Fig. 1: A SolidWorks rendering of CUAUV’s
2015 vehicle, Argo
Argo is an improvement over CUAUV’s
previous vehicles in terms of fine control, robustness, and ease of assembly. The robustness
was improved through more extensive electrical
testing, rigorous finite element analysis (FEA),
and increased usage of computer numerical
control (CNC) machining. Argo features eight
thrusters which give it control over six degrees
of freedom and improved stability in movement. The vehicle also includes a pneumatic
actuator system that allows it to interact with
its environment. Argo measures 46 inches in
length, 27 inches in width, and 25 inches in
height. Its dry weight is 80 pounds.
Custom electronic boards designed by students are isolated in the aft hull and work as
interchangeable cards connecting to a central
PCB backplane via card edge connectors. The
vehicle is powered by two lithium-polymer
batteries and contains modular power, sensor,
and serial communication systems. A full onboard suite of visual, acoustic, inertial, and
pressure sensors is used for navigation and data
collection.
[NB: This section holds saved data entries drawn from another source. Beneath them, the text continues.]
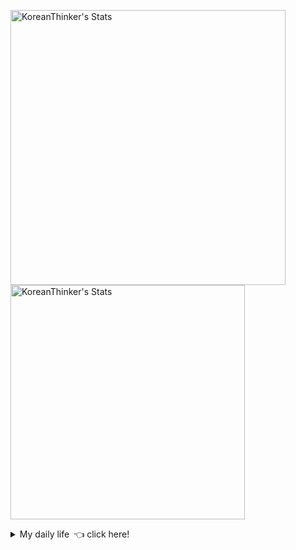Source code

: <p  >
  <a target="_blank" href="https://github-readme-stats.vercel.app/api/wakatime?username=KoreanThinker&layout=compact&theme=dark&hide_border=true&langs_count=32" >
    <img width="440px"  src="https://github-readme-stats.vercel.app/api/wakatime?username=KoreanThinker&layout=compact&theme=dark&hide_border=true&langs_count=6" alt="KoreanThinker's Stats" /> 
  </a>
    <img width="375px" src="https://github-readme-stats.vercel.app/api?username=KoreanThinker&theme=dark&hide_border=true&count_private=true" alt="KoreanThinker's Stats" />
</p>
<details>
<summary>My daily life 👈 click here!</summary>
 
    
<!--START_SECTION:waka-->
**I'm a Night 🦉** 

```text
🌞 Morning    13 commits     ░░░░░░░░░░░░░░░░░░░░░░░░░   1.24% 
🌆 Daytime    344 commits    ████████░░░░░░░░░░░░░░░░░   32.89% 
🌃 Evening    600 commits    ██████████████░░░░░░░░░░░   57.36% 
🌙 Night      89 commits     ██░░░░░░░░░░░░░░░░░░░░░░░   8.51%

```
📅 **I'm Most Productive on Wednesday** 

```text
Monday       169 commits    ████░░░░░░░░░░░░░░░░░░░░░   16.16% 
Tuesday      173 commits    ████░░░░░░░░░░░░░░░░░░░░░   16.54% 
Wednesday    186 commits    ████░░░░░░░░░░░░░░░░░░░░░   17.78% 
Thursday     169 commits    ████░░░░░░░░░░░░░░░░░░░░░   16.16% 
Friday       140 commits    ███░░░░░░░░░░░░░░░░░░░░░░   13.38% 
Saturday     112 commits    ██░░░░░░░░░░░░░░░░░░░░░░░   10.71% 
Sunday       97 commits     ██░░░░░░░░░░░░░░░░░░░░░░░   9.27%

```


📊 **This Week I Spent My Time On** 

```text
⌚︎ Time Zone: Asia/Seoul

🐱‍💻 Projects: 
backend                  7 hrs 29 mins       ██████░░░░░░░░░░░░░░░░░░░   25.74% 
one_call_life            6 hrs 55 mins       ██████░░░░░░░░░░░░░░░░░░░   23.78% 
gilberto                 4 hrs 55 mins       ████░░░░░░░░░░░░░░░░░░░░░   16.95% 
admin                    4 hrs 50 mins       ████░░░░░░░░░░░░░░░░░░░░░   16.64% 
dbson                    4 hrs 5 mins        ███░░░░░░░░░░░░░░░░░░░░░░   14.05%

```


 Last Updated on 05/12/2021
<!--END_SECTION:waka-->
</details>
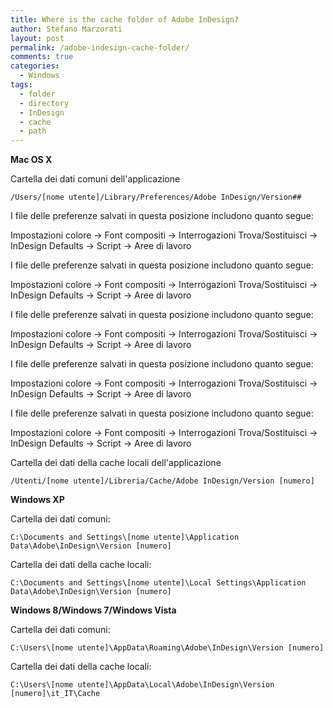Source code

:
 ```yaml
---
title: Where is the cache folder of Adobe InDesign?
author: Stefano Marzorati
layout: post
permalink: /adobe-indesign-cache-folder/
comments: true
categories:
  - Windows
tags:
  - folder
  - directory
  - InDesign
  - cache
  - path
---
```


**Mac OS X**

Cartella dei dati comuni dell'applicazione

`/Users/[nome utente]/Library/Preferences/Adobe InDesign/Version##`

I file delle preferenze salvati in questa posizione includono quanto segue:

Impostazioni colore -> Font compositi -> Interrogazioni Trova/Sostituisci -> InDesign Defaults -> Script -> Aree di lavoro

I file delle preferenze salvati in questa posizione includono quanto segue:

Impostazioni colore -> Font compositi -> Interrogazioni Trova/Sostituisci -> InDesign Defaults -> Script -> Aree di lavoro

I file delle preferenze salvati in questa posizione includono quanto segue:

Impostazioni colore -> Font compositi -> Interrogazioni Trova/Sostituisci -> InDesign Defaults -> Script -> Aree di lavoro

I file delle preferenze salvati in questa posizione includono quanto segue:

Impostazioni colore -> Font compositi -> Interrogazioni Trova/Sostituisci -> InDesign Defaults -> Script -> Aree di lavoro

I file delle preferenze salvati in questa posizione includono quanto segue:

Impostazioni colore -> Font compositi -> Interrogazioni Trova/Sostituisci -> InDesign Defaults -> Script -> Aree di lavoro

Cartella dei dati della cache locali dell'applicazione

`/Utenti/[nome utente]/Libreria/Cache/Adobe InDesign/Version [numero]`

**Windows XP**

Cartella dei dati comuni:

`C:\Documents and Settings\[nome utente]\Application Data\Adobe\InDesign\Version [numero]`

Cartella dei dati della cache locali:

`C:\Documents and Settings\[nome utente]\Local Settings\Application Data\Adobe\InDesign\Version [numero]`

**Windows 8/Windows 7/Windows Vista**

Cartella dei dati comuni:

`C:\Users\[nome utente]\AppData\Roaming\Adobe\InDesign\Version [numero]`

Cartella dei dati della cache locali:

`C:\Users\[nome utente]\AppData\Local\Adobe\InDesign\Version [numero]\it_IT\Cache`
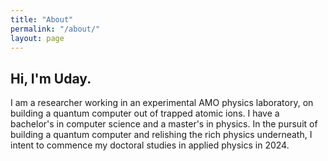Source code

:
 ```yaml
---
title: "About"
permalink: "/about/"
layout: page
---
```


## Hi, I'm Uday.

I am a researcher working in an experimental AMO physics laboratory, on building a quantum computer out of trapped atomic ions. I have a bachelor's in computer science and a master's in physics. In the pursuit of building a quantum computer and relishing the rich physics underneath, I intent to commence my doctoral studies in applied physics in 2024.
The vehicle’s software suite is run
by a single-board computer with a quad-core
hyperthreaded Intel i7 CPU, and is primarily
composed of intercommunicating shared memory, serial, control, vision, and mission systems.
III. M ECHANICAL S YSTEMS
Argo’s mechanical system consists of the
vehicle frame, upper hull, actuators, and external enclosures. The upper hull and external
enclosures are responsible for protecting the
electronic components from water, while the
structure provides mounting points and protection for sensors, enclosures, and actuators.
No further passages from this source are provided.